Faktencheck

Windkraft: Nein, es gibt keinen Zusammenhang zwischen diesem Wolkenphänomen und Starkregen

Auf einem Foto auf Facebook ist ein Wolkenphänomen über einem Windpark vor der Küste Dänemarks zu sehen. Dazu wird behauptet, es zeige eine mögliche „Wetterbeeinflussung“ durch die Windkrafträder. Das stimmt nicht.

von Till Eckert

collage windräder
Dieses Foto zeigt nicht, dass Windkrafträder das Wetter beeinflussen könnten. Zu sehen ist ein Wetterphänomen, das keinen Zusammenhang mit Starkregen oder Ähnlichem hat. (Quelle: Facebook / Screenshot: CORRECTIV.Faktencheck)
Behauptung
Ein Foto zeige eine „Wetterbeeinflussung“ durch Windkrafträder. Es würden wasserreiche Luftschichten gebildet, die zu Starkregen beitragen könnten.
Bewertung
Falsch. Das Phänomen, das auf dem Foto zu sehen ist, hat keinen Einfluss auf das Wetter oder das Auftreten von Starkregen.
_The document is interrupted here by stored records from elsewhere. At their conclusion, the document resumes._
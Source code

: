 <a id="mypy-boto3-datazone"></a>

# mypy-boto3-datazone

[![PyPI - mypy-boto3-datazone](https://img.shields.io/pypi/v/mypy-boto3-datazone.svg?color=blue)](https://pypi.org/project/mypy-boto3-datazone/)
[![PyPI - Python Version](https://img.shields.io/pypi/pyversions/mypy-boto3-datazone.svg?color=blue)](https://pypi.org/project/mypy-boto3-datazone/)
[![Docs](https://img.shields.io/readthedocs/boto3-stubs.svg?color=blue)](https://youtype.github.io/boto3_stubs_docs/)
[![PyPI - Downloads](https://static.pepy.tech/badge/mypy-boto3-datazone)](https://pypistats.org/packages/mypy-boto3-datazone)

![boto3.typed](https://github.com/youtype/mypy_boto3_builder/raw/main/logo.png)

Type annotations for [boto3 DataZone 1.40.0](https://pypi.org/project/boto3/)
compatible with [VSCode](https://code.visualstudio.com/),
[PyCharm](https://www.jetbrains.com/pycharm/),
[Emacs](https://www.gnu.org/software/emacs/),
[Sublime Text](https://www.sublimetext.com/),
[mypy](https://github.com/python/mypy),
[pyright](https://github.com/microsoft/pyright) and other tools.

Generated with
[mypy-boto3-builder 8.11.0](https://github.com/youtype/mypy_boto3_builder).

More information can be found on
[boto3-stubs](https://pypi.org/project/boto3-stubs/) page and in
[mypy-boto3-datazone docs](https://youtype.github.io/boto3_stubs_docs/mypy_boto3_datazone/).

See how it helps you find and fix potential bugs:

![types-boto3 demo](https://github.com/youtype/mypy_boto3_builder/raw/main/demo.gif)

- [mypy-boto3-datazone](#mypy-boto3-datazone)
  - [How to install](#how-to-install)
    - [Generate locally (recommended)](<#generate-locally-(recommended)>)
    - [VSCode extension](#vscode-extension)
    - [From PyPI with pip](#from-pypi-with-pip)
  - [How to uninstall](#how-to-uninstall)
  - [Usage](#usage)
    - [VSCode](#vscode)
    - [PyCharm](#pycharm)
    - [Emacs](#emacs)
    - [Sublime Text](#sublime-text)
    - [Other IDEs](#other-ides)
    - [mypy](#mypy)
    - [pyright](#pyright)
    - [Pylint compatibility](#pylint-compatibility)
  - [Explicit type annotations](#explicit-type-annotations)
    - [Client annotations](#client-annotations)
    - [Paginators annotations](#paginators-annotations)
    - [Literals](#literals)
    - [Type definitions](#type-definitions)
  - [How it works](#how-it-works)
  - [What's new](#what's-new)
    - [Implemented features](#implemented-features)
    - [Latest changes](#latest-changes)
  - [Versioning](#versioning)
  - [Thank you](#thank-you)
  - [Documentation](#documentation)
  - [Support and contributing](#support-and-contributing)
Ein Foto, das auf Facebook kursiert, zeigt mehrere Windkrafträder, über denen wolkenähnliche Gebilde zu sehen sind. Im Beitragstext wird behauptet, zu sehen sei, wie die Windräder das Wetter beeinflussten. Suggeriert wird außerdem, sie trügen eine „Mitschuld“ an der Bildung „wasserreichen Luftschichten“, die zu Starkregen führen könnten. Der Beitrag von Mitte Juli wurde mehr als 3.200 Mal geteilt.

Die Behauptung ist falsch. Das Wolkenphänomen war bereits Gegenstand mehrerer wissenschaftlicher Untersuchungen – es führt nicht zu Niederschlägen. 
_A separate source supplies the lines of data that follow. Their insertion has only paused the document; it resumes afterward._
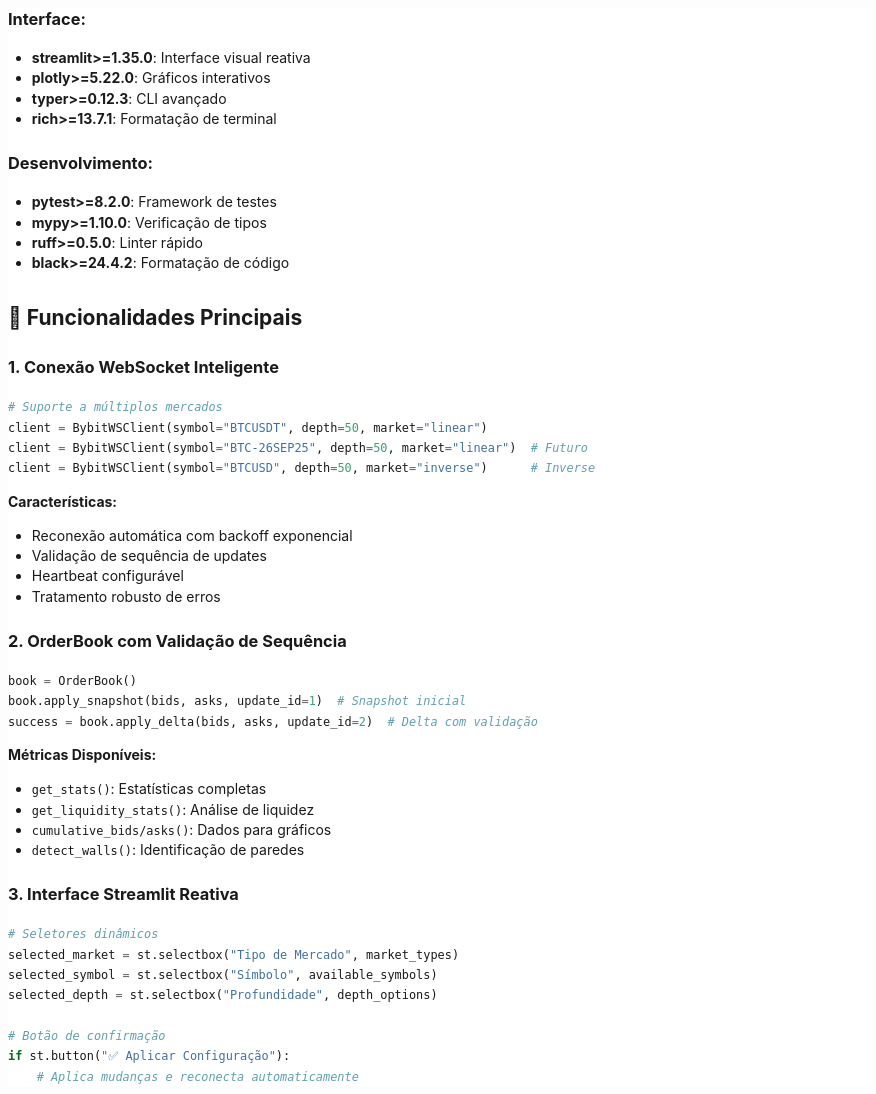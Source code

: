 ### **Interface:**
- **streamlit>=1.35.0**: Interface visual reativa
- **plotly>=5.22.0**: Gráficos interativos
- **typer>=0.12.3**: CLI avançado
- **rich>=13.7.1**: Formatação de terminal

### **Desenvolvimento:**
- **pytest>=8.2.0**: Framework de testes
- **mypy>=1.10.0**: Verificação de tipos
- **ruff>=0.5.0**: Linter rápido
- **black>=24.4.2**: Formatação de código

## 🚀 **Funcionalidades Principais**

### **1. Conexão WebSocket Inteligente**
```python
# Suporte a múltiplos mercados
client = BybitWSClient(symbol="BTCUSDT", depth=50, market="linear")
client = BybitWSClient(symbol="BTC-26SEP25", depth=50, market="linear")  # Futuro
client = BybitWSClient(symbol="BTCUSD", depth=50, market="inverse")      # Inverse
```

**Características:**
- Reconexão automática com backoff exponencial
- Validação de sequência de updates
- Heartbeat configurável
- Tratamento robusto de erros

### **2. OrderBook com Validação de Sequência**
```python
book = OrderBook()
book.apply_snapshot(bids, asks, update_id=1)  # Snapshot inicial
success = book.apply_delta(bids, asks, update_id=2)  # Delta com validação
```

**Métricas Disponíveis:**
- `get_stats()`: Estatísticas completas
- `get_liquidity_stats()`: Análise de liquidez
- `cumulative_bids/asks()`: Dados para gráficos
- `detect_walls()`: Identificação de paredes

### **3. Interface Streamlit Reativa**
```python
# Seletores dinâmicos
selected_market = st.selectbox("Tipo de Mercado", market_types)
selected_symbol = st.selectbox("Símbolo", available_symbols)
selected_depth = st.selectbox("Profundidade", depth_options)

# Botão de confirmação
if st.button("✅ Aplicar Configuração"):
    # Aplica mudanças e reconecta automaticamente
```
Foto zeigt den Windpark „Horns Rev“ vor der Küste Dänemarks

Im Facebook-Beitrag wird als Urheber des Bildes „Vattenfall / Christian Steiness“ angegeben. Eine Google-Suche nach der Aufnahme führt zu mehreren Webseiten, auf denen das Foto verwendet wurde, darunter der des Max-Planck-Instituts für Plasmaphysik. Dort wird angegeben, dass das Foto den Windpark „Horns Rev“ vor der Küste Dänemarks zeige. 
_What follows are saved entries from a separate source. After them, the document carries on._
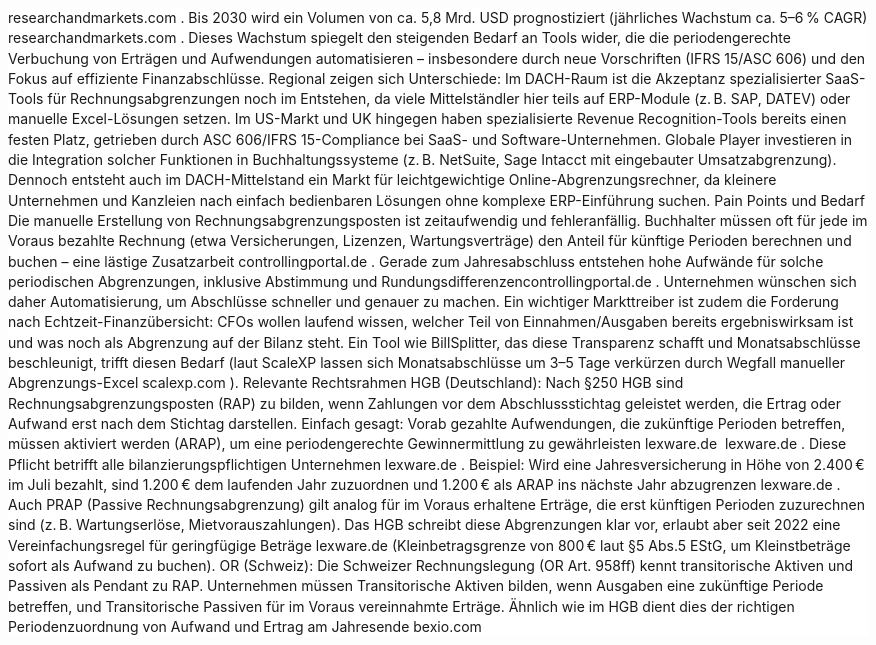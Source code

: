 researchandmarkets.com
. Bis 2030 wird ein Volumen von ca. 5,8 Mrd. USD prognostiziert (jährliches Wachstum ca. 5–6 % CAGR)​
researchandmarkets.com
. Dieses Wachstum spiegelt den steigenden Bedarf an Tools wider, die die periodengerechte Verbuchung von Erträgen und Aufwendungen automatisieren – insbesondere durch neue Vorschriften (IFRS 15/ASC 606) und den Fokus auf effiziente Finanzabschlüsse. Regional zeigen sich Unterschiede: Im DACH-Raum ist die Akzeptanz spezialisierter SaaS-Tools für Rechnungsabgrenzungen noch im Entstehen, da viele Mittelständler hier teils auf ERP-Module (z. B. SAP, DATEV) oder manuelle Excel-Lösungen setzen. Im US-Markt und UK hingegen haben spezialisierte Revenue Recognition-Tools bereits einen festen Platz, getrieben durch ASC 606/IFRS 15-Compliance bei SaaS- und Software-Unternehmen. Globale Player investieren in die Integration solcher Funktionen in Buchhaltungssysteme (z. B. NetSuite, Sage Intacct mit eingebauter Umsatzabgrenzung). Dennoch entsteht auch im DACH-Mittelstand ein Markt für leichtgewichtige Online-Abgrenzungsrechner, da kleinere Unternehmen und Kanzleien nach einfach bedienbaren Lösungen ohne komplexe ERP-Einführung suchen.
Pain Points und Bedarf
Die manuelle Erstellung von Rechnungsabgrenzungsposten ist zeitaufwendig und fehleranfällig. Buchhalter müssen oft für jede im Voraus bezahlte Rechnung (etwa Versicherungen, Lizenzen, Wartungsverträge) den Anteil für künftige Perioden berechnen und buchen – eine lästige Zusatzarbeit​
controllingportal.de
. Gerade zum Jahresabschluss entstehen hohe Aufwände für solche periodischen Abgrenzungen, inklusive Abstimmung und Rundungsdifferenzen​
controllingportal.de
. Unternehmen wünschen sich daher Automatisierung, um Abschlüsse schneller und genauer zu machen. Ein wichtiger Markttreiber ist zudem die Forderung nach Echtzeit-Finanzübersicht: CFOs wollen laufend wissen, welcher Teil von Einnahmen/Ausgaben bereits ergebniswirksam ist und was noch als Abgrenzung auf der Bilanz steht. Ein Tool wie BillSplitter, das diese Transparenz schafft und Monatsabschlüsse beschleunigt, trifft diesen Bedarf (laut ScaleXP lassen sich Monatsabschlüsse um 3–5 Tage verkürzen durch Wegfall manueller Abgrenzungs-Excel​
scalexp.com
).
Relevante Rechtsrahmen
HGB (Deutschland): Nach §250 HGB sind Rechnungsabgrenzungsposten (RAP) zu bilden, wenn Zahlungen vor dem Abschlussstichtag geleistet werden, die Ertrag oder Aufwand erst nach dem Stichtag darstellen. Einfach gesagt: Vorab gezahlte Aufwendungen, die zukünftige Perioden betreffen, müssen aktiviert werden (ARAP), um eine periodengerechte Gewinnermittlung zu gewährleisten​
lexware.de
​
lexware.de
. Diese Pflicht betrifft alle bilanzierungspflichtigen Unternehmen​
lexware.de
. Beispiel: Wird eine Jahresversicherung in Höhe von 2.400 € im Juli bezahlt, sind 1.200 € dem laufenden Jahr zuzuordnen und 1.200 € als ARAP ins nächste Jahr abzugrenzen​
lexware.de
. Auch PRAP (Passive Rechnungsabgrenzung) gilt analog für im Voraus erhaltene Erträge, die erst künftigen Perioden zuzurechnen sind (z. B. Wartungserlöse, Mietvorauszahlungen). Das HGB schreibt diese Abgrenzungen klar vor, erlaubt aber seit 2022 eine Vereinfachungsregel für geringfügige Beträge​
lexware.de
 (Kleinbetragsgrenze von 800 € laut §5 Abs.5 EStG, um Kleinstbeträge sofort als Aufwand zu buchen). OR (Schweiz): Die Schweizer Rechnungslegung (OR Art. 958ff) kennt transitorische Aktiven und Passiven als Pendant zu RAP. Unternehmen müssen Transitorische Aktiven bilden, wenn Ausgaben eine zukünftige Periode betreffen, und Transitorische Passiven für im Voraus vereinnahmte Erträge. Ähnlich wie im HGB dient dies der richtigen Periodenzuordnung von Aufwand und Ertrag am Jahresende​
bexio.com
In einer Studie der Technical University Denmark, die auf der Webseite „Researchgate“ veröffentlicht wurde, ist außerdem zu lesen, wann das Foto aufgenommen wurde, nämlich im Februar 2008

Die Faktenchecker der DPA recherchierten ebenfalls zu dem Foto. Astrid Lampert, Teamleiterin Fluggestützte Meteorologie und Messtechnik an der Technischen Universität Braunschweig, bestätigte ihnen, dass das Foto „Horns Rev“ zeige. Lampert erklärte gegenüber der DPA außerdem, was auf dem Bild zu sehen ist: „Wenn feuchtkalte Luft dort über relativ warmes Wasser strömt, entstehen gelegentlich solche Wolkenphänomene, die aber keinen Niederschlag produzieren.“

Umweltbundesamt: Phänomen hat keine Relevanz für extreme Wetterereignisse wie Starkregen

Lamperts Einschätzung schloss sich laut der DPA-Recherche auch Stefan Emeis, Professor am Institut für Meteorologie und Klimaforschung in Karlsruhe, an. Emeis verfasste 2010 einen wissenschaftlichen Artikel über die Wolkenbildung, die auf dem Foto zu sehen ist, (PDF als Download). An dem Tag sei kalte und sehr feuchte Luft vom nahen Land über die wärmere Nordsee geströmt, was zur Bildung einer flachen Dunstschicht über der Meeresoberfläche geführt habe. Die Turbinen hätten diese aufgewirbelt. In der Studie der Technical University Denmark wurde diese Einschätzung bestätigt.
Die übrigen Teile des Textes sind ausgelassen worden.